Records:
⟨

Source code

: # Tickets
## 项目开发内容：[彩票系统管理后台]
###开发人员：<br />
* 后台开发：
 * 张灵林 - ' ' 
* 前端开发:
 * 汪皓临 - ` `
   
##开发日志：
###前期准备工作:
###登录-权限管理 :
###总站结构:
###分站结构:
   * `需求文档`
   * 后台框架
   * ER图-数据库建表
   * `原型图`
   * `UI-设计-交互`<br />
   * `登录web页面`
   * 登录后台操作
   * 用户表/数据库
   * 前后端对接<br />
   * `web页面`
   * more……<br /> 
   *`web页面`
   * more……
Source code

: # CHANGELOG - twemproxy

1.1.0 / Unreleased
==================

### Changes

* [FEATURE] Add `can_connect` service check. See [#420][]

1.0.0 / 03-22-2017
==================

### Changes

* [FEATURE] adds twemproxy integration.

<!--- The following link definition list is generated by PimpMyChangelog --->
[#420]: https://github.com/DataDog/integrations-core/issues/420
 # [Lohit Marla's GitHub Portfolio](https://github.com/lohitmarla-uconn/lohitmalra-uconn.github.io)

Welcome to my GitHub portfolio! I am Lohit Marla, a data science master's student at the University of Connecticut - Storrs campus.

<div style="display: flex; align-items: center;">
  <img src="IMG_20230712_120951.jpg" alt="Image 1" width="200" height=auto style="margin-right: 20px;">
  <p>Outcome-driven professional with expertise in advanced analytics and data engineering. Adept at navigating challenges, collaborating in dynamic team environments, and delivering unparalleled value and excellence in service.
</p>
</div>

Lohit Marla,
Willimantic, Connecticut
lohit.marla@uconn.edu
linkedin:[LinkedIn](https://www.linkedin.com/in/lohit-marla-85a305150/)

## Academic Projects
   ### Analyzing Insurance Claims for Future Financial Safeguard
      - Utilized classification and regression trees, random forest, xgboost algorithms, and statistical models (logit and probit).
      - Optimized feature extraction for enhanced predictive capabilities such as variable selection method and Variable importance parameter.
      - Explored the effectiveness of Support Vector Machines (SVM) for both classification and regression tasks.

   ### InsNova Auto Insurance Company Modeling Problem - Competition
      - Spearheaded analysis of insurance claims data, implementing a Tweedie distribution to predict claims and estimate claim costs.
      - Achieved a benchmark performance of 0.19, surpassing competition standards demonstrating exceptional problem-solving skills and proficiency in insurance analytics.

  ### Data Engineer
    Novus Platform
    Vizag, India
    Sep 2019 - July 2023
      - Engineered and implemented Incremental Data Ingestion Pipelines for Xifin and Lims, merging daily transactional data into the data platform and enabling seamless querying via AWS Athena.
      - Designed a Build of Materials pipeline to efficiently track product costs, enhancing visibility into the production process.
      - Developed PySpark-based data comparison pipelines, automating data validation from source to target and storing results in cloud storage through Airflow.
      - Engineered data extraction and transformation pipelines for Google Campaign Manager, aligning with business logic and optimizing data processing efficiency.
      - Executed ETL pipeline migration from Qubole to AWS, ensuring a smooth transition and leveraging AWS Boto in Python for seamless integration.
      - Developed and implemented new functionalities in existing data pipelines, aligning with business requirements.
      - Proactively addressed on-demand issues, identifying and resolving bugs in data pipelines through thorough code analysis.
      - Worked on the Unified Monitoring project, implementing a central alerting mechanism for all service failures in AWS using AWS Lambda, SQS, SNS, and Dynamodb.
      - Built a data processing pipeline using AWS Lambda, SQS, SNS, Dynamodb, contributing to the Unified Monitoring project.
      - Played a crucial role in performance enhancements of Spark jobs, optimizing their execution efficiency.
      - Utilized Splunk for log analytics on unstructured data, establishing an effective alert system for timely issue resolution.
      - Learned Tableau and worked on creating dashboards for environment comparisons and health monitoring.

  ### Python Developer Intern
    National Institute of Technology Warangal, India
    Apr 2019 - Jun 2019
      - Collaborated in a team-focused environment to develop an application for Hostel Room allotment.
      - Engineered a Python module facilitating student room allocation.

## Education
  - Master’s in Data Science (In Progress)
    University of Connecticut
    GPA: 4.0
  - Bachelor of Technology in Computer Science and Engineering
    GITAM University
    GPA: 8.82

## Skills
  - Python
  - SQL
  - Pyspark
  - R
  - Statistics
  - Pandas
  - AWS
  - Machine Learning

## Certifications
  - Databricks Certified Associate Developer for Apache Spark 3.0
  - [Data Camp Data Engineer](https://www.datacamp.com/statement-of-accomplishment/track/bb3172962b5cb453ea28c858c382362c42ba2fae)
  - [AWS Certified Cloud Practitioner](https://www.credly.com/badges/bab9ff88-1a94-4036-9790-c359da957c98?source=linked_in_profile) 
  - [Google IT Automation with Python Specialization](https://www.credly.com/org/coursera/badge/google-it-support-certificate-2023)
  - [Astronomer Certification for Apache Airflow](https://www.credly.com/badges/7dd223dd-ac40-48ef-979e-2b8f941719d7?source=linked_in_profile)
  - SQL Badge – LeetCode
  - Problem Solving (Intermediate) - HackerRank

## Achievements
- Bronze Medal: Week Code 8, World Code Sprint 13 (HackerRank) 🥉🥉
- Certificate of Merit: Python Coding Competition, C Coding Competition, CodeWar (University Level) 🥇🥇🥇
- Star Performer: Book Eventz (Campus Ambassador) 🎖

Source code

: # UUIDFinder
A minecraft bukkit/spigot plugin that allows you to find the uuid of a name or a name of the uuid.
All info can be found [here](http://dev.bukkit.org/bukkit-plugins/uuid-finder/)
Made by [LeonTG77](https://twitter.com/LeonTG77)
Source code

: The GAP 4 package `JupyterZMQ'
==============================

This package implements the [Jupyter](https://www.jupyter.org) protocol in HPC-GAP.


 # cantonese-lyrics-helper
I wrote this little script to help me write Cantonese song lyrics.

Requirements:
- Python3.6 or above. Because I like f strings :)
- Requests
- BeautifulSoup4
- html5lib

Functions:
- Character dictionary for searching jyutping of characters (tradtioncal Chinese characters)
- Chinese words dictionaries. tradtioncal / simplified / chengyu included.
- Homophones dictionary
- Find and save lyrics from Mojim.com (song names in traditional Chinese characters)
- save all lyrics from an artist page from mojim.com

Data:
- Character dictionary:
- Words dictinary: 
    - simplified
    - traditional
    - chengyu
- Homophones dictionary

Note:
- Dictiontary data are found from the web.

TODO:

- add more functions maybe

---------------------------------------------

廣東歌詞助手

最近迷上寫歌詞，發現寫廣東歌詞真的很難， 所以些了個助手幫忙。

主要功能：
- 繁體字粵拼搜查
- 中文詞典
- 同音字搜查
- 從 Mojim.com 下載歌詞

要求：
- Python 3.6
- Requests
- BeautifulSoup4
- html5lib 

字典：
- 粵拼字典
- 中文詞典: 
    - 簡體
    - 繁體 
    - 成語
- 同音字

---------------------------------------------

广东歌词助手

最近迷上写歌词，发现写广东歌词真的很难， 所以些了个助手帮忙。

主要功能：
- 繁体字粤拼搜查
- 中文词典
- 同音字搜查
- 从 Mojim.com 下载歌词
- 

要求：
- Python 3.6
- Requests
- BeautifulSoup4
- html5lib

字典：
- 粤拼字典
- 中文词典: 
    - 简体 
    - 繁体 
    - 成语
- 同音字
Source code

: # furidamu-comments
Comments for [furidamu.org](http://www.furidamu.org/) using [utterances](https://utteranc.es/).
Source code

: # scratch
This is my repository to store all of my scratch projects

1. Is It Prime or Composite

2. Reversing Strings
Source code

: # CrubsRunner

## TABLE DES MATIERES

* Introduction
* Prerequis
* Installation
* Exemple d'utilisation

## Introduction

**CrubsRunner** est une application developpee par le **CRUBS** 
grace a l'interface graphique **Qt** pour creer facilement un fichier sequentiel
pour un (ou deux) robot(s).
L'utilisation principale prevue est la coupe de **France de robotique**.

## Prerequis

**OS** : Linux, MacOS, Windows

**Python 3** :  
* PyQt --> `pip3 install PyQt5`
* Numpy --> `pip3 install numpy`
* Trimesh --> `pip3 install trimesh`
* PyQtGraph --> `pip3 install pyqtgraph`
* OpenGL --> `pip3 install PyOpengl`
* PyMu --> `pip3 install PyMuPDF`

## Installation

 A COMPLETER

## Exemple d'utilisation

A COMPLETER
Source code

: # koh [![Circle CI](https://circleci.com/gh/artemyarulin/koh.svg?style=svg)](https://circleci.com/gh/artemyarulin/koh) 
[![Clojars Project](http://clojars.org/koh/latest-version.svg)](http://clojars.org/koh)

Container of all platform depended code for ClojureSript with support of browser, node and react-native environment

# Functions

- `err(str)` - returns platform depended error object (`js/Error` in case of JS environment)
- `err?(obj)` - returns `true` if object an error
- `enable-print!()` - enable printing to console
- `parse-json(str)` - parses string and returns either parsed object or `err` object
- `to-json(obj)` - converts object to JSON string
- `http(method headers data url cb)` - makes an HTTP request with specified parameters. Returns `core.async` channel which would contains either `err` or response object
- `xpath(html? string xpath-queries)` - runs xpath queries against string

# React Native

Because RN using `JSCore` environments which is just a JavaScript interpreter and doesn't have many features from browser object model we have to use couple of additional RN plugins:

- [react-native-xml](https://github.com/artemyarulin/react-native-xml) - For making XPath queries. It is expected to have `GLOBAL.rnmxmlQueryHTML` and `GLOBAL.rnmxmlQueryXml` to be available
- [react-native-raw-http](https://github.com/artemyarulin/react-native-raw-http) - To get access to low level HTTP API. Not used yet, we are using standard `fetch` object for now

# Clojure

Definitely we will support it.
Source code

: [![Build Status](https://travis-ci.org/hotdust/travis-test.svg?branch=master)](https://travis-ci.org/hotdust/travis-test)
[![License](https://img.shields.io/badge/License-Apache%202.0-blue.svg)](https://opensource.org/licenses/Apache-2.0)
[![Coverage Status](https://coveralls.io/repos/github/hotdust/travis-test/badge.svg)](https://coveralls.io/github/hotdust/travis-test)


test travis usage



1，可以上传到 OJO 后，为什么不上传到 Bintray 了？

⟩

About this exercise: Your answer should be the exact lines above from the one with "# React Native" through the one with "Because RN using", both included, and nothing besides.

Response for this exercise:
# React Native

Because RN using `JSCore` environments which is just a JavaScript interpreter and doesn't have many features from browser object model we have to use couple of additional RN plugins:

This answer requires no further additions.